:: EXERCISE DATA

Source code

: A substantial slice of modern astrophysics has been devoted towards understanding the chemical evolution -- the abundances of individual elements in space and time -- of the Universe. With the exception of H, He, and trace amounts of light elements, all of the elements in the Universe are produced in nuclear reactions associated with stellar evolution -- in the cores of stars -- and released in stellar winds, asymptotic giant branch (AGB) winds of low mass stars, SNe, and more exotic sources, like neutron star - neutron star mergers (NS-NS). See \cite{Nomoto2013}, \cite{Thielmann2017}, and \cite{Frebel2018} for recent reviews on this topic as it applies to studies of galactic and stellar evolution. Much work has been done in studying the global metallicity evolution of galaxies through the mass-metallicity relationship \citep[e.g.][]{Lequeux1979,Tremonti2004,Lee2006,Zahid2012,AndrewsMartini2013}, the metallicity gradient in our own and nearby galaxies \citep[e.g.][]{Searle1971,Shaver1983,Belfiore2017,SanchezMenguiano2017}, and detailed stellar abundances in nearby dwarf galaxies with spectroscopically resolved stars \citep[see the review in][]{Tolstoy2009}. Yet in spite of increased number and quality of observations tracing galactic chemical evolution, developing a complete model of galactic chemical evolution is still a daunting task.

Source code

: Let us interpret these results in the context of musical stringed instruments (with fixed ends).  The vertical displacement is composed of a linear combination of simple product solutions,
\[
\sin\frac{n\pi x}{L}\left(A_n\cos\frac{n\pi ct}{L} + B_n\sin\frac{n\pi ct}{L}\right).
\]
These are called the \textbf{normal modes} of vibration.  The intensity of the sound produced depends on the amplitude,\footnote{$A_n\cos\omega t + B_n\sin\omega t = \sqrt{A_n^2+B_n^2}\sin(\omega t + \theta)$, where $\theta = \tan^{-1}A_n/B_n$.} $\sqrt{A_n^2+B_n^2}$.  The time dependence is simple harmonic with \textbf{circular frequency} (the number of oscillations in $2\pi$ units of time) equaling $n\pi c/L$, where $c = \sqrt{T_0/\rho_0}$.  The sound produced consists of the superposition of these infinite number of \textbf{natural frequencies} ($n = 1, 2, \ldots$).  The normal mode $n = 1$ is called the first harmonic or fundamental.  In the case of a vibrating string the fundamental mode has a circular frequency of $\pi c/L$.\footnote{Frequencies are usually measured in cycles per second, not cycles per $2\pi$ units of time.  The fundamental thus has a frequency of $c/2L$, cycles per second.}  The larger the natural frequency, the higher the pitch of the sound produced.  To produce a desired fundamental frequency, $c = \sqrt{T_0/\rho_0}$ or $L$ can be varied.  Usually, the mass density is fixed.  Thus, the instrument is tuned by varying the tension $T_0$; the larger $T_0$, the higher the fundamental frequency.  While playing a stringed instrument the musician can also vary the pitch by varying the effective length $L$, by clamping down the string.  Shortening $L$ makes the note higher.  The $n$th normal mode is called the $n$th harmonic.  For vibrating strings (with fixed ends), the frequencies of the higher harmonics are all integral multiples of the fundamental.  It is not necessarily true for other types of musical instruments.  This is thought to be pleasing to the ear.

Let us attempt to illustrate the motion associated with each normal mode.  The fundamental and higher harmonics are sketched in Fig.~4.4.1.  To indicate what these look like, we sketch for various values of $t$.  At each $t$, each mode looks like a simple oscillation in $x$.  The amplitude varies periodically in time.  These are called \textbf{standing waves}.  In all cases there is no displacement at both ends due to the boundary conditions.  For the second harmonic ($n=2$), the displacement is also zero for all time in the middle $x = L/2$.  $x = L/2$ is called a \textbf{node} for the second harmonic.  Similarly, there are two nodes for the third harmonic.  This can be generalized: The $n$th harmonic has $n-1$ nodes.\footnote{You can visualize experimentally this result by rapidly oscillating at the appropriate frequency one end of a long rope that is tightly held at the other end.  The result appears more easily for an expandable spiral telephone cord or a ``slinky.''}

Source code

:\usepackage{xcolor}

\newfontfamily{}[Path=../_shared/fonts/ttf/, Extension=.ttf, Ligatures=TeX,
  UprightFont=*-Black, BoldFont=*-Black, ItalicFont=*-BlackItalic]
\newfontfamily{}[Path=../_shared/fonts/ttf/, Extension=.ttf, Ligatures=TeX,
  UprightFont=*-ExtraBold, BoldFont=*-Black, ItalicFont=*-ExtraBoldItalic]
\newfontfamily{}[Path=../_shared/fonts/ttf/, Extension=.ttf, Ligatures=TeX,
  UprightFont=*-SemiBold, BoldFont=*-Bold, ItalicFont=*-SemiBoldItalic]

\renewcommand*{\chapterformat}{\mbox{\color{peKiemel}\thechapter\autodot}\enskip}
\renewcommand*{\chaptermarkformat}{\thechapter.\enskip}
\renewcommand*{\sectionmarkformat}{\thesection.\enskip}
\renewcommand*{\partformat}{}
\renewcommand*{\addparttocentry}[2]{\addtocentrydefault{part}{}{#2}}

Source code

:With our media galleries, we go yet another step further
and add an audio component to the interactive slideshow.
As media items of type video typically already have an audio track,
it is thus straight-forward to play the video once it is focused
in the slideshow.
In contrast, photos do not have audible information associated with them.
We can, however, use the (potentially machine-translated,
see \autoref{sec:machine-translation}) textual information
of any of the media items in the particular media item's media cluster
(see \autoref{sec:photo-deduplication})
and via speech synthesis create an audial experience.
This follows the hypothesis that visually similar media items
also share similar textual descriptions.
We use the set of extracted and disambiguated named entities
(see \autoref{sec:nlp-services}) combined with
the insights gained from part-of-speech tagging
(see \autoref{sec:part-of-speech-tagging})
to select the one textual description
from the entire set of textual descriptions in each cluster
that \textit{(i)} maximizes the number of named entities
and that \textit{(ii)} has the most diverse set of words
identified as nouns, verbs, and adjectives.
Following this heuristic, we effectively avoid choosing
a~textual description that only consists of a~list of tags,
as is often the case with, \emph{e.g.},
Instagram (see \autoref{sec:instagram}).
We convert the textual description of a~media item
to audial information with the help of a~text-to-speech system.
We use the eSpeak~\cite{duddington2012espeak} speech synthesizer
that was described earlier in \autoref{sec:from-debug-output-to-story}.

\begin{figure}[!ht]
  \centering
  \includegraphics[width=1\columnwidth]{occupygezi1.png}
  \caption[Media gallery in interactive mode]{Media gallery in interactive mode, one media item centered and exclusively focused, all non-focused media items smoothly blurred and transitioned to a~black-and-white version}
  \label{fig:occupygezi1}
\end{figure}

::::

▸ EXERCISE DIRECTIONS
Each record should be repeated in full, exactly as it is written.

▸ RESPONSE
Source code

: A substantial slice of modern astrophysics has been devoted towards understanding the chemical evolution -- the abundances of individual elements in space and time -- of the Universe. With the exception of H, He, and trace amounts of light elements, all of the elements in the Universe are produced in nuclear reactions associated with stellar evolution -- in the cores of stars -- and released in stellar winds, asymptotic giant branch (AGB) winds of low mass stars, SNe, and more exotic sources, like neutron star - neutron star mergers (NS-NS). See \cite{Nomoto2013}, \cite{Thielmann2017}, and \cite{Frebel2018} for recent reviews on this topic as it applies to studies of galactic and stellar evolution. Much work has been done in studying the global metallicity evolution of galaxies through the mass-metallicity relationship \citep[e.g.][]{Lequeux1979,Tremonti2004,Lee2006,Zahid2012,AndrewsMartini2013}, the metallicity gradient in our own and nearby galaxies \citep[e.g.][]{Searle1971,Shaver1983,Belfiore2017,SanchezMenguiano2017}, and detailed stellar abundances in nearby dwarf galaxies with spectroscopically resolved stars \citep[see the review in][]{Tolstoy2009}. Yet in spite of increased number and quality of observations tracing galactic chemical evolution, developing a complete model of galactic chemical evolution is still a daunting task.

Source code

: Let us interpret these results in the context of musical stringed instruments (with fixed ends).  The vertical displacement is composed of a linear combination of simple product solutions,
\[
\sin\frac{n\pi x}{L}\left(A_n\cos\frac{n\pi ct}{L} + B_n\sin\frac{n\pi ct}{L}\right).
\]
These are called the \textbf{normal modes} of vibration.  The intensity of the sound produced depends on the amplitude,\footnote{$A_n\cos\omega t + B_n\sin\omega t = \sqrt{A_n^2+B_n^2}\sin(\omega t + \theta)$, where $\theta = \tan^{-1}A_n/B_n$.} $\sqrt{A_n^2+B_n^2}$.  The time dependence is simple harmonic with \textbf{circular frequency} (the number of oscillations in $2\pi$ units of time) equaling $n\pi c/L$, where $c = \sqrt{T_0/\rho_0}$.  The sound produced consists of the superposition of these infinite number of \textbf{natural frequencies} ($n = 1, 2, \ldots$).  The normal mode $n = 1$ is called the first harmonic or fundamental.  In the case of a vibrating string the fundamental mode has a circular frequency of $\pi c/L$.\footnote{Frequencies are usually measured in cycles per second, not cycles per $2\pi$ units of time.  The fundamental thus has a frequency of $c/2L$, cycles per second.}  The larger the natural frequency, the higher the pitch of the sound produced.  To produce a desired fundamental frequency, $c = \sqrt{T_0/\rho_0}$ or $L$ can be varied.  Usually, the mass density is fixed.  Thus, the instrument is tuned by varying the tension $T_0$; the larger $T_0$, the higher the fundamental frequency.  While playing a stringed instrument the musician can also vary the pitch by varying the effective length $L$, by clamping down the string.  Shortening $L$ makes the note higher.  The $n$th normal mode is called the $n$th harmonic.  For vibrating strings (with fixed ends), the frequencies of the higher harmonics are all integral multiples of the fundamental.  It is not necessarily true for other types of musical instruments.  This is thought to be pleasing to the ear.

Let us attempt to illustrate the motion associated with each normal mode.  The fundamental and higher harmonics are sketched in Fig.~4.4.1.  To indicate what these look like, we sketch for various values of $t$.  At each $t$, each mode looks like a simple oscillation in $x$.  The amplitude varies periodically in time.  These are called \textbf{standing waves}.  In all cases there is no displacement at both ends due to the boundary conditions.  For the second harmonic ($n=2$), the displacement is also zero for all time in the middle $x = L/2$.  $x = L/2$ is called a \textbf{node} for the second harmonic.  Similarly, there are two nodes for the third harmonic.  This can be generalized: The $n$th harmonic has $n-1$ nodes.\footnote{You can visualize experimentally this result by rapidly oscillating at the appropriate frequency one end of a long rope that is tightly held at the other end.  The result appears more easily for an expandable spiral telephone cord or a ``slinky.''}

Source code

:\usepackage{xcolor}

\newfontfamily{}[Path=../_shared/fonts/ttf/, Extension=.ttf, Ligatures=TeX,
  UprightFont=*-Black, BoldFont=*-Black, ItalicFont=*-BlackItalic]
\newfontfamily{}[Path=../_shared/fonts/ttf/, Extension=.ttf, Ligatures=TeX,
  UprightFont=*-ExtraBold, BoldFont=*-Black, ItalicFont=*-ExtraBoldItalic]
\newfontfamily{}[Path=../_shared/fonts/ttf/, Extension=.ttf, Ligatures=TeX,
  UprightFont=*-SemiBold, BoldFont=*-Bold, ItalicFont=*-SemiBoldItalic]

\renewcommand*{\chapterformat}{\mbox{\color{peKiemel}\thechapter\autodot}\enskip}
\renewcommand*{\chaptermarkformat}{\thechapter.\enskip}
\renewcommand*{\sectionmarkformat}{\thesection.\enskip}
\renewcommand*{\partformat}{}
\renewcommand*{\addparttocentry}[2]{\addtocentrydefault{part}{}{#2}}

Source code

:With our media galleries, we go yet another step further
and add an audio component to the interactive slideshow.
As media items of type video typically already have an audio track,
it is thus straight-forward to play the video once it is focused
in the slideshow.
In contrast, photos do not have audible information associated with them.
We can, however, use the (potentially machine-translated,
see \autoref{sec:machine-translation}) textual information
of any of the media items in the particular media item's media cluster
(see \autoref{sec:photo-deduplication})
and via speech synthesis create an audial experience.
This follows the hypothesis that visually similar media items
also share similar textual descriptions.
We use the set of extracted and disambiguated named entities
(see \autoref{sec:nlp-services}) combined with
the insights gained from part-of-speech tagging
(see \autoref{sec:part-of-speech-tagging})
to select the one textual description
from the entire set of textual descriptions in each cluster
that \textit{(i)} maximizes the number of named entities
and that \textit{(ii)} has the most diverse set of words
identified as nouns, verbs, and adjectives.
Following this heuristic, we effectively avoid choosing
a~textual description that only consists of a~list of tags,
as is often the case with, \emph{e.g.},
Instagram (see \autoref{sec:instagram}).
We convert the textual description of a~media item
to audial information with the help of a~text-to-speech system.
We use the eSpeak~\cite{duddington2012espeak} speech synthesizer
that was described earlier in \autoref{sec:from-debug-output-to-story}.

\begin{figure}[!ht]
  \centering
  \includegraphics[width=1\columnwidth]{occupygezi1.png}
  \caption[Media gallery in interactive mode]{Media gallery in interactive mode, one media item centered and exclusively focused, all non-focused media items smoothly blurred and transitioned to a~black-and-white version}
  \label{fig:occupygezi1}
\end{figure}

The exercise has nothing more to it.